La perception

Perception : (etym :  latin perceptio, action de recueillir, récolte, de percipere, se saisir de, recueillir, littéralement, prendre à travers) 1)  Sens ordinaire : Action de percevoir c’est-à-dire de réunir des sensations et de  produire des images mentales correspondantes 2) Philosophie : la perception est le mode le plus immédiat de représentation du monde. Pourtant,  le monde ne nous est pas « donné »  comme une collection de sensations qui s’imprimeraient dans notre esprit à la manière  de l’encre  répandue sur une feuille de papier par exemple. En ce qui concerne la perception humaine, on doit  admettre  qu’elle implique une activité mentale d’ordre synthétique opérée par la conscience.  Pour la philosophie idéaliste (Platon, Descartes)  la perception est une source insurmontable  d’erreurs ou, au minimum, d’approximations car notre corps ne nous fournit que des informations floues et disparates et le jugement qui en procède peut toujours être  défaillant. Les empiristes insistent au contraire sur le fait que toute notre connaissance s’enracine dans nos sens et qu’il n’y a pas de savoir  sans représentation physique et intuitive  du monde.   La question de la perception animale  a opposé par ailleurs   Descartes et Leibniz : pour le premier les animaux sont dépourvus de toute appréhension  mentale de leur environnement tandis que le second estime que l’homme et l’animal ont en partage  la perception   (les « petites perceptions » inconscientes leur sont communes) tandis que la conscience les sépare. Aujourd’hui les neurologues et les philosophes rejettent globalement la position cartésienne, tout en reconnaissant à quelques exceptions près que l’intentionnalité est la condition de possibilité d’une forme significative de représentation ; les animaux perçoivent le monde évidemment  mais il est très difficile de savoir s’ils en forment une sorte d’image mentale structurée  ou de vision globale comparable à celle  à laquelle un homme normal peut  prétendre : « Le fait même d’avoir une représentation –donc des états intentionnels- n’est possible que sur un arrière plan conférant aux représentations la propriété d’être représentation de quelque chose » (John Searle  L’intentionnalité) . Voir aussi le chapitre : La force des illusions.

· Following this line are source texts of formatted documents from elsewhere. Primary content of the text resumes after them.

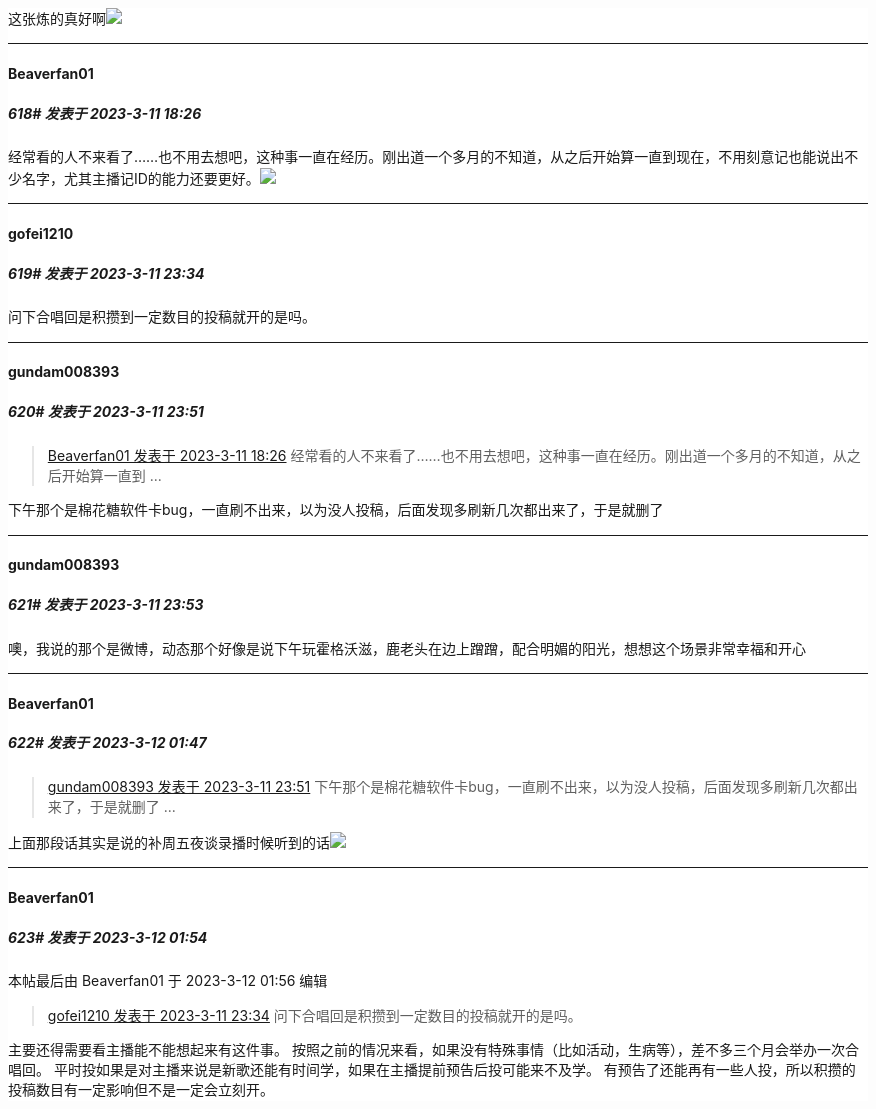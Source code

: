 这张炼的真好啊<img src="https://static.saraba1st.com/image/smiley/face2017/077.png" referrerpolicy="no-referrer">


*****

####  Beaverfan01  
##### 618#       发表于 2023-3-11 18:26

经常看的人不来看了……也不用去想吧，这种事一直在经历。刚出道一个多月的不知道，从之后开始算一直到现在，不用刻意记也能说出不少名字，尤其主播记ID的能力还要更好。<img src="https://static.saraba1st.com/image/smiley/face2017/035.png" referrerpolicy="no-referrer">


*****

####  gofei1210  
##### 619#       发表于 2023-3-11 23:34

问下合唱回是积攒到一定数目的投稿就开的是吗。


*****

####  gundam008393  
##### 620#       发表于 2023-3-11 23:51

<blockquote><a href="httphttps://bbs.saraba1st.com/2b/forum.php?mod=redirect&amp;goto=findpost&amp;pid=60049420&amp;ptid=2059072" target="_blank">Beaverfan01 发表于 2023-3-11 18:26</a>
经常看的人不来看了……也不用去想吧，这种事一直在经历。刚出道一个多月的不知道，从之后开始算一直到 ...</blockquote>
下午那个是棉花糖软件卡bug，一直刷不出来，以为没人投稿，后面发现多刷新几次都出来了，于是就删了

*****

####  gundam008393  
##### 621#       发表于 2023-3-11 23:53

噢，我说的那个是微博，动态那个好像是说下午玩霍格沃滋，鹿老头在边上蹭蹭，配合明媚的阳光，想想这个场景非常幸福和开心


*****

####  Beaverfan01  
##### 622#       发表于 2023-3-12 01:47

<blockquote><a href="httphttps://bbs.saraba1st.com/2b/forum.php?mod=redirect&amp;goto=findpost&amp;pid=60053170&amp;ptid=2059072" target="_blank">gundam008393 发表于 2023-3-11 23:51</a>
下午那个是棉花糖软件卡bug，一直刷不出来，以为没人投稿，后面发现多刷新几次都出来了，于是就删了 ...</blockquote>
上面那段话其实是说的补周五夜谈录播时候听到的话<img src="https://static.saraba1st.com/image/smiley/face2017/068.png" referrerpolicy="no-referrer">


*****

####  Beaverfan01  
##### 623#       发表于 2023-3-12 01:54

 本帖最后由 Beaverfan01 于 2023-3-12 01:56 编辑 
<blockquote><a href="httphttps://bbs.saraba1st.com/2b/forum.php?mod=redirect&amp;goto=findpost&amp;pid=60052973&amp;ptid=2059072" target="_blank">gofei1210 发表于 2023-3-11 23:34</a>
问下合唱回是积攒到一定数目的投稿就开的是吗。</blockquote>
主要还得需要看主播能不能想起来有这件事。
按照之前的情况来看，如果没有特殊事情（比如活动，生病等），差不多三个月会举办一次合唱回。
平时投如果是对主播来说是新歌还能有时间学，如果在主播提前预告后投可能来不及学。
有预告了还能再有一些人投，所以积攒的投稿数目有一定影响但不是一定会立刻开。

Intentionnalité : terme emprunté par Husserl au psychologue Franz Brentano  qui désigne une caractéristique essentielle de la conscience : « Le mot intentionnalité ne signifie rien d’autre que cette particularité foncière et générale qu’a la conscience d’être conscience de quelque chose » (Husserl) Notre pensée est toujours orientée vers quelque chose : elle témoigne donc de mon insertion dans le monde. Nos  états mentaux ne sont jamais de simples reflets du réel, mais expriment toujours une orientation et une interprétation sans lesquelles  nos représentations seraient dénuées de toute signification.